> [Prompt]:
Return a copy of each line in the listing that includes the word "fundo".

> [Provided records]:
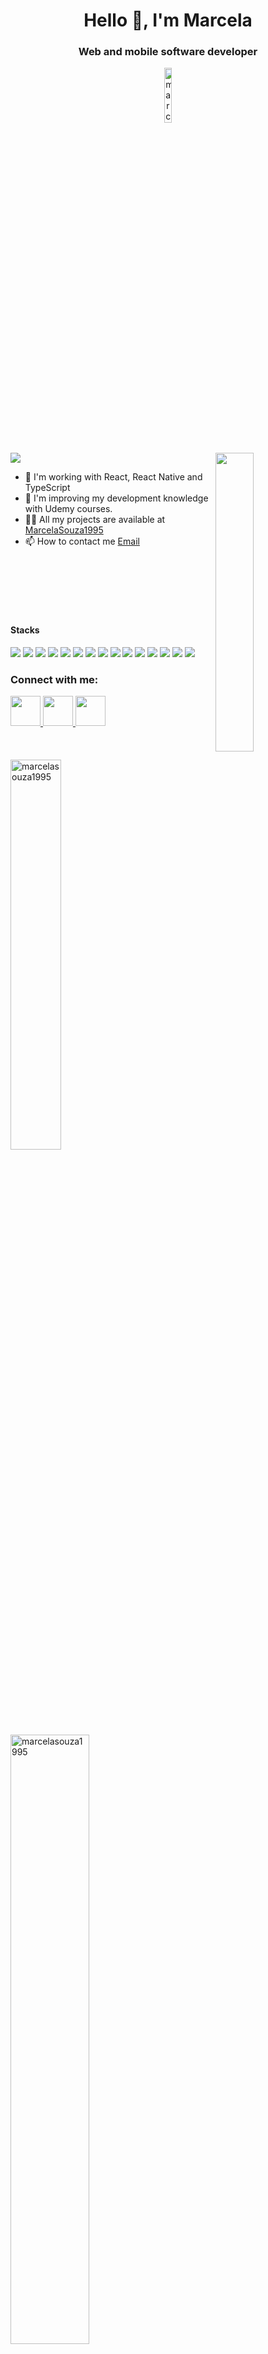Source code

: <h1 align = "center"> Hello 👋, I'm Marcela </h1>
<h3 align = "center"> Web and mobile software developer </h3>

<p align = "center"> <img src = "https://komarev.com/ghpvc/?username=marcelasouza1995&label=Profile%20views&color=0e75b6&style=flat" alt = "marcelasouza1995" width="15%"/> </p>

<br />

<img src="https://zconti.com.br/wp-content/uploads/2020/10/quanto-tempo-para-abrir-uma-microempresa.gif" align="right" width="35%"/>
<img src="https://img.freepik.com/vetores-premium/menina-calma-e-pacifica-trabalhando-em-seu-notebook_760443-1162.jpg" border-radius='10'>
<br />

- 🔭 I'm working with React, React Native and TypeScript
- 🌱 I'm improving my development knowledge with Udemy courses.
- 👨‍💻 All my projects are available at [MarcelaSouza1995](https://marcelasouza1995.github.io/)
- 📫 How to contact me [Email](marcela9908@gmail.com) 

<br />
<br />
<br />
<br />
<br />

#### Stacks
<div width="50%">
  <img src="https://img.shields.io/badge/-HTML-orange?logo=HTML5" />
  <img src="https://img.shields.io/badge/-CSS-informational?logo=CSS3" /> 
  <img src="https://img.shields.io/badge/-JavaScript-yellow?logo=Javascript" /> 
  <img src="https://img.shields.io/badge/-React-blue?logo=React" /> 
  <img src="https://img.shields.io/badge/-Redux-blueviolet?logo=Redux" /> <img src="http://img.shields.io/badge/-MySQL-white?logo=mysql" /> 
  <img src="http://img.shields.io/badge/-MongoDB-grey?logo=mongodb" /> <img src="http://img.shields.io/badge/-Node.Js-green?logo=node.js" />
  <img src="https://img.shields.io/badge/-TypeScript-grey?logo=Typescript" />
  <img src="https://img.shields.io/badge/Styled-Components-grey?logo=styled-components" />
  <img src="https://img.shields.io/badge/Python-yellow?logo=python"/>
  <img src="https://img.shields.io/badge/Ruby-red?logo=ruby"/>
  <img src="https://img.shields.io/badge/Cypress-black?logo=cypress"/>
  <img src="https://img.shields.io/badge/Cucumber-black?logo=cucumber"/>
  <img src="https://img.shields.io/badge/React%20Native-blue?logo=react" />
</div>


<h3 align = "left">Connect with me: </h3> 
<a href="https://www.linkedin.com/in/marcela-souza-834696153/" target="_blank">
  <img src="https://cdn-icons-png.flaticon.com/512/174/174857.png" width="48px" height="48px">
</a>
<a href="https://api.whatsapp.com/send?phone=5531997804875&text=Marcela%20Souza" target="_blank">
  <img src="https://i0.wp.com/www.multarte.com.br/wp-content/uploads/2018/11/whatsapp-logo-icone-fundo-transparente.png?resize=696%2C712&ssl=1" width="48px" height="48px">
</a>
<a href="https://www.instagram.com/maarceelasoouza/" target="_blank">
  <img src="https://i0.wp.com/www.multarte.com.br/wp-content/uploads/2019/03/logo-instagram-png-fundo-transparente2.png?resize=696%2C696&ssl=1" width="48px" height="48px" />
</a>
<br />
<br />
<br />
<br />
<div width="100%" height="400px">
 <img src = "https://github-readme-stats.vercel.app/api/top-langs?username=marcelasouza1995&show_icons=true&locale=en&layout=compact" alt = "marcelasouza1995" width="40%"/>
 <img src = "https://github-readme-stats.vercel.app/api?username=marcelasouza1995&show_icons=true&locale=en" alt = "marcelasouza1995" width="50%"/>
</div>




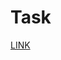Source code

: # Task 

[LINK](https://docs.google.com/document/d/1N7C_I1hSWgx6T-aIsqDmT2WSA4b4OnzjESO96mKONlE/edit)
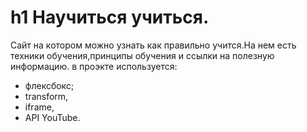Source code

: # h1 Научиться учиться.

Сайт на котором можно узнать как правильно учится.На нем есть техники обучения,принципы обучения и ссылки на полезную информацию.
в проэкте используется:
* флексбокс;
* transform,
* iframe,
* API YouTube.
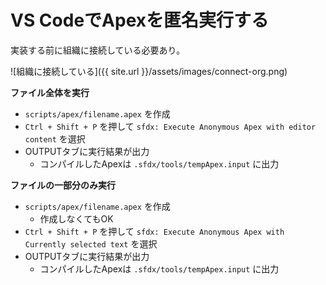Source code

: # VS CodeでApexを匿名実行する
実装する前に組織に接続している必要あり。

![組織に接続している]({{ site.url }}/assets/images/connect-org.png)

**ファイル全体を実行**
* `scripts/apex/filename.apex` を作成
* `Ctrl + Shift + P` を押して `sfdx: Execute Anonymous Apex with editor content` を選択
* OUTPUTタブに実行結果が出力
  * コンパイルしたApexは `.sfdx/tools/tempApex.input` に出力

**ファイルの一部分のみ実行**
* `scripts/apex/filename.apex` を作成
  * 作成しなくてもOK
* `Ctrl + Shift + P` を押して `sfdx: Execute Anonymous Apex with Currently selected text` を選択
* OUTPUTタブに実行結果が出力
  * コンパイルしたApexは `.sfdx/tools/tempApex.input` に出力

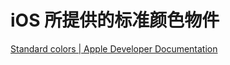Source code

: # iOS 所提供的标准颜色物件

[Standard colors | Apple Developer Documentation](https://developer.apple.com/documentation/uikit/uicolor/standard_colors)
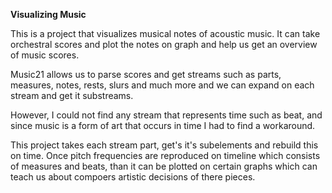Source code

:**Visualizing Music**

This is a project that visualizes musical notes of acoustic music. It can take orchestral scores and plot the notes on graph and help us get an overview of music scores.  

Music21 allows us to parse scores and get streams such as parts, measures, notes, rests, slurs and much more and we can expand on each stream and get it substreams. 

However, I could not find any stream that represents time such as beat, and since music is a form of art that occurs in time I had to find a workaround. 

This project takes each stream part, get's it's subelements and rebuild this on time. Once pitch frequencies are reproduced on timeline which consists of measures and beats, than it can be plotted on certain graphs which can teach us about compoers artistic decisions of there pieces. 
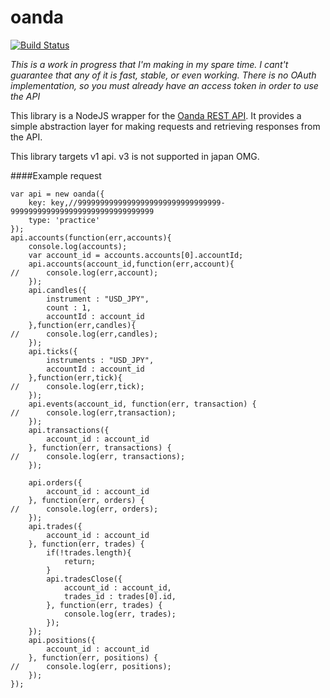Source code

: # oanda

[![Build Status](https://travis-ci.org/flagpoonage/node-oanda.svg?branch=master)](https://travis-ci.org/flagpoonage/node-oanda)

*This is a work in progress that I'm making in my spare time. I cant't guarantee that any of it is fast, stable, or even working. There is no OAuth implementation, so you must already have an access token in order to use the API*

This library is a NodeJS wrapper for the [Oanda REST API](http://developer.oanda.com/rest-live/introduction/). It provides a simple abstraction layer for making requests and retrieving responses from the API.

This library targets v1 api. v3 is not supported in japan OMG.

####Example request

	var api = new oanda({
		key: key,//99999999999999999999999999999999-99999999999999999999999999999999
		type: 'practice'
	});
	api.accounts(function(err,accounts){
		console.log(accounts);
		var account_id = accounts.accounts[0].accountId;
		api.accounts(account_id,function(err,account){
	//		console.log(err,account);
		});
		api.candles({
			instrument : "USD_JPY",
			count : 1,
			accountId : account_id
		},function(err,candles){
	//		console.log(err,candles);
		});
		api.ticks({
			instruments : "USD_JPY",
			accountId : account_id
		},function(err,tick){
	//		console.log(err,tick);
		});
		api.events(account_id, function(err, transaction) {
	//		console.log(err,transaction);
		});
		api.transactions({
			account_id : account_id
		}, function(err, transactions) {
	//		console.log(err, transactions);
		});

		api.orders({
			account_id : account_id
		}, function(err, orders) {
	//		console.log(err, orders);
		});
		api.trades({
			account_id : account_id
		}, function(err, trades) {
			if(!trades.length){
				return;
			}
			api.tradesClose({
				account_id : account_id,
				trades_id : trades[0].id,
			}, function(err, trades) {
				console.log(err, trades);
			});
		});
		api.positions({
			account_id : account_id
		}, function(err, positions) {
	//		console.log(err, positions);
		});
	});

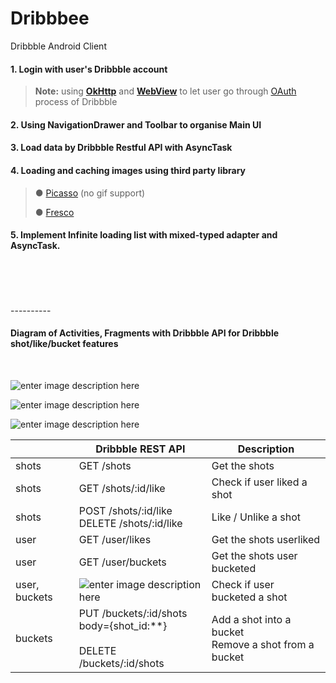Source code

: # Dribbbee
Dribbble Android Client

#### <i class="icon-login"></i> 1. Login with user's Dribbble account
> **Note:** using **[OkHttp](http://square.github.io/okhttp/)** and **[WebView](https://developer.android.com/reference/android/webkit/WebView.html)** to let user go through [OAuth](http://developer.dribbble.com/v1/oauth/) process of Dribbble

#### <i class="icon-file"></i> 2. Using NavigationDrawer and Toolbar to organise Main UI
#### <i class="icon-download"></i> 3. Load data by Dribbble Restful API with **AsyncTask**
#### <i class="icon-picture"></i> 4. Loading and caching images using third party library
>● [Picasso](http://square.github.io/picasso/) (no gif support)
>
>● [Fresco](http://frescolib.org/)

#### <i class="icon-refresh"></i> 5. Implement **Infinite loading list** with mixed-typed adapter and AsyncTask. 


<br>
<br>
<br>
<br>
----------

<br>



#### Diagram of Activities, Fragments with Dribbble API for Dribbble shot/like/bucket features
<br>

![enter image description here](https://lh3.googleusercontent.com/-jBvRElaWANY/WGzOW5TB46I/AAAAAAAAAAU/BiOdCBQ7POghrbw_IkEz9OHZAOEYtmHlACLcB/s0/Screen+Shot+2017-01-04+at+6.28.00+pm.png "oauth.png")

![enter image description here](https://lh3.googleusercontent.com/-KGENNN4Yi6s/WG2zzn4Vt3I/AAAAAAAAABg/d2D1gUg3QAw0VYX5936DeVdYTzw5qmysgCLcB/s0/Screen+Shot+2017-01-05+at+10.44.26+am.png "org.png")

![enter image description here](https://lh3.googleusercontent.com/-nYZgCT3FUmU/WG2z5dDh7xI/AAAAAAAAABo/qX8YMdJTm-UjI2TQTcKAHnBoLu2mXCf1QCLcB/s0/Screen+Shot+2017-01-05+at+10.45.01+am.png "like-bucket.png")


|              | Dribbble REST API                                                                   | Description                                               |
|---------------|-------------------------------------------------------------------------------------|-----------------------------------------------------------|
| shots         | GET /shots                                                                          | Get the shots                                             |
| shots         | GET /shots/:id/like                                                                 | Check if user liked a shot                                |
| shots         | POST /shots/:id/like <br> DELETE /shots/:id/like                                    | Like / Unlike a shot                                      |
| user          | GET /user/likes                                                                     | Get the shots userliked                                   |
| user          | GET /user/buckets                                                                   | Get the shots user bucketed                               |
| user, buckets | ![enter image description here](https://lh3.googleusercontent.com/-y0kSX7uVOEo/WG24Qjey-bI/AAAAAAAAAB8/Go3_OR-K9YMSptYaFFC0AWJGzo-CfWQxQCLcB/s0/Screen+Shot+2017-01-05+at+10.56.48+am.png "bucket.png")                                                                                    | Check if user bucketed a shot                             |
| buckets       | PUT /buckets/:id/shots <br> body={shot_id:**} <br> <br> DELETE /buckets/:id/shots   | Add a shot into a bucket <br> Remove a shot from a bucket |


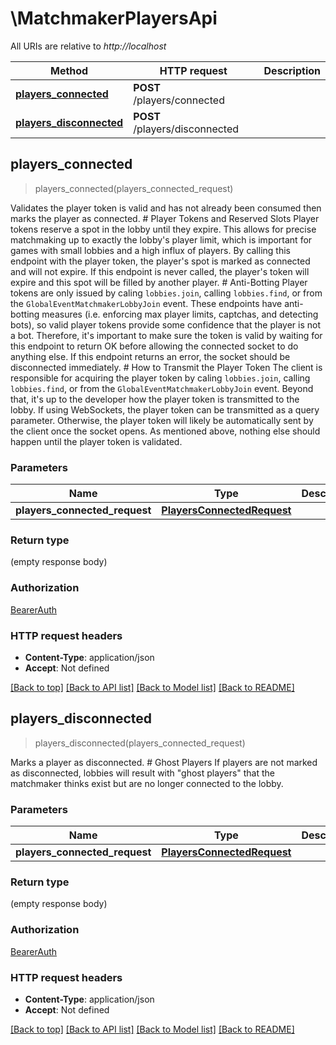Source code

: # \MatchmakerPlayersApi

All URIs are relative to *http://localhost*

Method | HTTP request | Description
------------- | ------------- | -------------
[**players_connected**](MatchmakerPlayersApi.md#players_connected) | **POST** /players/connected | 
[**players_disconnected**](MatchmakerPlayersApi.md#players_disconnected) | **POST** /players/disconnected | 



## players_connected

> players_connected(players_connected_request)


Validates the player token is valid and has not already been consumed then marks the player as connected. # Player Tokens and Reserved Slots Player tokens reserve a spot in the lobby until they expire. This allows for precise matchmaking up to exactly the lobby's player limit, which is important for games with small lobbies and a high influx of players. By calling this endpoint with the player token, the player's spot is marked as connected and will not expire. If this endpoint is never called, the player's token will expire and this spot will be filled by another player. # Anti-Botting Player tokens are only issued by caling `lobbies.join`, calling `lobbies.find`, or from the `GlobalEventMatchmakerLobbyJoin` event. These endpoints have anti-botting measures (i.e. enforcing max player limits, captchas, and detecting bots), so valid player tokens provide some confidence that the player is not a bot. Therefore, it's important to make sure the token is valid by waiting for this endpoint to return OK before allowing the connected socket to do anything else. If this endpoint returns an error, the socket should be disconnected immediately. # How to Transmit the Player Token The client is responsible for acquiring the player token by caling `lobbies.join`, calling `lobbies.find`, or from the `GlobalEventMatchmakerLobbyJoin` event.  Beyond that, it's up to the developer how the player token is transmitted to the lobby. If using WebSockets, the player token can be transmitted as a query parameter. Otherwise, the player token will likely be automatically sent by the client once the socket opens. As mentioned above, nothing else should happen until the player token is validated. 

### Parameters


Name | Type | Description  | Required | Notes
------------- | ------------- | ------------- | ------------- | -------------
**players_connected_request** | [**PlayersConnectedRequest**](PlayersConnectedRequest.md) |  | [required] |

### Return type

 (empty response body)

### Authorization

[BearerAuth](../README.md#BearerAuth)

### HTTP request headers

- **Content-Type**: application/json
- **Accept**: Not defined

[[Back to top]](#) [[Back to API list]](../README.md#documentation-for-api-endpoints) [[Back to Model list]](../README.md#documentation-for-models) [[Back to README]](../README.md)


## players_disconnected

> players_disconnected(players_connected_request)


Marks a player as disconnected. # Ghost Players If players are not marked as disconnected, lobbies will result with \"ghost players\" that the matchmaker thinks exist but are no longer connected to the lobby.

### Parameters


Name | Type | Description  | Required | Notes
------------- | ------------- | ------------- | ------------- | -------------
**players_connected_request** | [**PlayersConnectedRequest**](PlayersConnectedRequest.md) |  | [required] |

### Return type

 (empty response body)

### Authorization

[BearerAuth](../README.md#BearerAuth)

### HTTP request headers

- **Content-Type**: application/json
- **Accept**: Not defined

[[Back to top]](#) [[Back to API list]](../README.md#documentation-for-api-endpoints) [[Back to Model list]](../README.md#documentation-for-models) [[Back to README]](../README.md)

> [Reply]:
  <img src="https://i0.wp.com/www.multarte.com.br/wp-content/uploads/2018/11/whatsapp-logo-icone-fundo-transparente.png?resize=696%2C712&ssl=1" width="48px" height="48px">
  <img src="https://i0.wp.com/www.multarte.com.br/wp-content/uploads/2019/03/logo-instagram-png-fundo-transparente2.png?resize=696%2C696&ssl=1" width="48px" height="48px" />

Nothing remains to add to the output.